這是專欄第 8 篇,介紹一下 node-exporter 的 conntrack 外掛。這個外掛大家平時關注可能較少,但是在一些場景下,比如防火牆、NAT 閘道器等,需要監控 conntrack 表的使用情況。我就遇到過一次生產事故,就是因為 conntract 表滿了,導致新連線無法建立,所以這個外掛還是很有用的。

conntrack 外掛採集了那些指標

預設普通機器未必會啟用 conntrack,所以你可能看不到這個外掛的指標。我這裡透過 systemctl start firewalld 把防火牆啟動了,然後就有了 conntrack 的指標。

[root@aliyun-2c2g40g3m tarball]# curl -s localhost:9100/metrics | grep "node_nf_conntrack_"
# HELP node_nf_conntrack_entries Number of currently allocated flow entries for connection tracking.
# TYPE node_nf_conntrack_entries gauge
node_nf_conntrack_entries 44
# HELP node_nf_conntrack_entries_limit Maximum size of connection tracking table.
# TYPE node_nf_conntrack_entries_limit gauge
node_nf_conntrack_entries_limit 65536
# HELP node_nf_conntrack_stat_drop Number of packets dropped due to conntrack failure.
# TYPE node_nf_conntrack_stat_drop gauge
node_nf_conntrack_stat_drop 0
# HELP node_nf_conntrack_stat_early_drop Number of dropped conntrack entries to make room for new ones, if maximum table size was reached.
# TYPE node_nf_conntrack_stat_early_drop gauge
node_nf_conntrack_stat_early_drop 0
# HELP node_nf_conntrack_stat_found Number of searched entries which were successful.
# TYPE node_nf_conntrack_stat_found gauge
node_nf_conntrack_stat_found 0
# HELP node_nf_conntrack_stat_ignore Number of packets seen which are already connected to a conntrack entry.
# TYPE node_nf_conntrack_stat_ignore gauge
node_nf_conntrack_stat_ignore 0
# HELP node_nf_conntrack_stat_insert Number of entries inserted into the list.
# TYPE node_nf_conntrack_stat_insert gauge
node_nf_conntrack_stat_insert 0
# HELP node_nf_conntrack_stat_insert_failed Number of entries for which list insertion was attempted but failed.
# TYPE node_nf_conntrack_stat_insert_failed gauge
node_nf_conntrack_stat_insert_failed 0
# HELP node_nf_conntrack_stat_invalid Number of packets seen which can not be tracked.
# TYPE node_nf_conntrack_stat_invalid gauge
node_nf_conntrack_stat_invalid 2751
# HELP node_nf_conntrack_stat_search_restart Number of conntrack table lookups which had to be restarted due to hashtable resizes.
# TYPE node_nf_conntrack_stat_search_restart gauge
node_nf_conntrack_stat_search_restart 6261

什麼是 Conntrack

要想理解這些指標,首先得知道什麼是 Conntrack。Conntrack 是 Linux 核心中的一個模組,用來跟蹤連線的狀態。比如,你的機器是一個 NAT 閘道器,那麼 Conntrack 就會記錄內網 IP 和埠到外網 IP 和埠的對映關係。這樣,當外網回包的時候,核心就能根據 Conntrack 表找到對應的內網 IP 和埠,把包轉發給內網機器。我們可以透過 conntrack -L 命令檢視 Conntrack 表的內容。

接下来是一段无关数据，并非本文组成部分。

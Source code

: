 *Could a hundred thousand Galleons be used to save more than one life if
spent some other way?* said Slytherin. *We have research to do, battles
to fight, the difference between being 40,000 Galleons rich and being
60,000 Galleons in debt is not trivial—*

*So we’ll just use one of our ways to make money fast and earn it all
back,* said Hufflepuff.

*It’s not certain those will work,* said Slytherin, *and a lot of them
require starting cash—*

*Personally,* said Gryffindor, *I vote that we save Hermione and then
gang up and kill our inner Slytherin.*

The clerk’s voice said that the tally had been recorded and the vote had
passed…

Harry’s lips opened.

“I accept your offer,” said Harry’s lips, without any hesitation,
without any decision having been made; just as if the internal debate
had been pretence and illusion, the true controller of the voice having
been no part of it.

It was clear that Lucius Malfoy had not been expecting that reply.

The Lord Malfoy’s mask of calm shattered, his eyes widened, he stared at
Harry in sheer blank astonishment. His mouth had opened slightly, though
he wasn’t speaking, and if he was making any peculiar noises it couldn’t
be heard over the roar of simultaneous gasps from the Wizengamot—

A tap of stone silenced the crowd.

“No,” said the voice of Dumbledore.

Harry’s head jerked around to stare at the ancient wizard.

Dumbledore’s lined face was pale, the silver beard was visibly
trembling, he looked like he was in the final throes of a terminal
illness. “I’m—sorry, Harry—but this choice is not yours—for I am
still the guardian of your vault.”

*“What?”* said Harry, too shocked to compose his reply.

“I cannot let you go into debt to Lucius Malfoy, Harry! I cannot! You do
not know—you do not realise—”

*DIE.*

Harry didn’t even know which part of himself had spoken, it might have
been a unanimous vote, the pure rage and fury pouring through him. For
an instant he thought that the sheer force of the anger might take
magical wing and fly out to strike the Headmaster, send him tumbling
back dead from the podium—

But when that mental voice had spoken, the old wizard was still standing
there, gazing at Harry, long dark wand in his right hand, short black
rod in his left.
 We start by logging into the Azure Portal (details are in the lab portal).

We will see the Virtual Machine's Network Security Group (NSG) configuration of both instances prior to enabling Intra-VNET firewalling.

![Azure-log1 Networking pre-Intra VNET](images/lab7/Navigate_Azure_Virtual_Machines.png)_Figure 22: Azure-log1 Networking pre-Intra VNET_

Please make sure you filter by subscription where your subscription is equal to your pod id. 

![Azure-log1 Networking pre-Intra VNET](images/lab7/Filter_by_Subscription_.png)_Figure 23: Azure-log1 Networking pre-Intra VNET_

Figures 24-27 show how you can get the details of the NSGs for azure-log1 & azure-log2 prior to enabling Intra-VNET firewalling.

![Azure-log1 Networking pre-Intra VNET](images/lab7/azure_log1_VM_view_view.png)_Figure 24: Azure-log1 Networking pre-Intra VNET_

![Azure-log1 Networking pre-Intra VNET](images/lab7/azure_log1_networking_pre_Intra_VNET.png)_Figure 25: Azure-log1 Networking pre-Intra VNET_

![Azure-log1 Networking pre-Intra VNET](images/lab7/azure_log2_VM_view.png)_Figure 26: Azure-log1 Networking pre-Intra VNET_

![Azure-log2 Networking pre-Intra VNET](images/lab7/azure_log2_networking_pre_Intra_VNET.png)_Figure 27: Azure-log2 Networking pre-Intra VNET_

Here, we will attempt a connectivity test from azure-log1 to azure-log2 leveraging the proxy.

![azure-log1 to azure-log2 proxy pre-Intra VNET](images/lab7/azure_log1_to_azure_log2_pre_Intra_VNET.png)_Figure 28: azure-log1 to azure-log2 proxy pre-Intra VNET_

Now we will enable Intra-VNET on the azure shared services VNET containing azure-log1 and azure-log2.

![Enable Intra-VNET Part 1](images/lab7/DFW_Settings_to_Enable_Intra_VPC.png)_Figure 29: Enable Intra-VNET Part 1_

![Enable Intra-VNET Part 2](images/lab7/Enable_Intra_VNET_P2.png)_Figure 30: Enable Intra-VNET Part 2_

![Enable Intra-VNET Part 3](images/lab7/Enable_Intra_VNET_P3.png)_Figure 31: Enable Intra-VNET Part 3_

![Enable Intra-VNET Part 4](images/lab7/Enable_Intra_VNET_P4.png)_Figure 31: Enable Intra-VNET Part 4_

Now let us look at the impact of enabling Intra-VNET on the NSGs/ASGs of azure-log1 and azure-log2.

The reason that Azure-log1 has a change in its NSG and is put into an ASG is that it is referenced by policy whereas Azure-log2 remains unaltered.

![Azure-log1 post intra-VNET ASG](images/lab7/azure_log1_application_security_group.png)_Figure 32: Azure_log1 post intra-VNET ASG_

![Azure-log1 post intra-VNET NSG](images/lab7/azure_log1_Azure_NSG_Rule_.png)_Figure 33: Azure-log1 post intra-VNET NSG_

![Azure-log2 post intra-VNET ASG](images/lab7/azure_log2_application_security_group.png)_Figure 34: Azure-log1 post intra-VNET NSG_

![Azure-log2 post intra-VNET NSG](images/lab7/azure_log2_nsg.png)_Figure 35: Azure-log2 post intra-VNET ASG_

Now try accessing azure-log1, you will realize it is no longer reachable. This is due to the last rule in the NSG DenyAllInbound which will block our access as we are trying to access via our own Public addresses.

Conntrack 表是有限的,所以當表滿了,新連線就無法建立。這時,就會出現 nf_conntrack: table full的錯誤,導致生產故障。

常用告警規則

通常,我們需要配置如下告警規則:

100 * node_nf_conntrack_entries / node_nf_conntrack_entries_limit > 85

Conntrack 條目使用率超過 85% 就告警,及時做出應對,通常的應對措施是增大 Conntrack 表的大小,或者調整 Conntrack 的超時時間,或者直接設定某些連線不走 Conntrack。

圖片

conntrack 外掛採集邏輯

具體邏輯在 conntrack_linux.go,只有 Linux 有此外掛,其他系統沒有。和其他 node-exporter 採集外掛類似,還是提供了 initNewConntrackCollectorUpdate 等函式。採集邏輯在 Update 中。程式碼如下:

func (c *conntrackCollector) Update(ch chan<- prometheus.Metric) error {
value, err := readUintFromFile(procFilePath("sys/net/netfilter/nf_conntrack_count"))
if err != nil {
return c.handleErr(err)
}
ch <- prometheus.MustNewConstMetric(
c.current, prometheus.GaugeValue, float64(value))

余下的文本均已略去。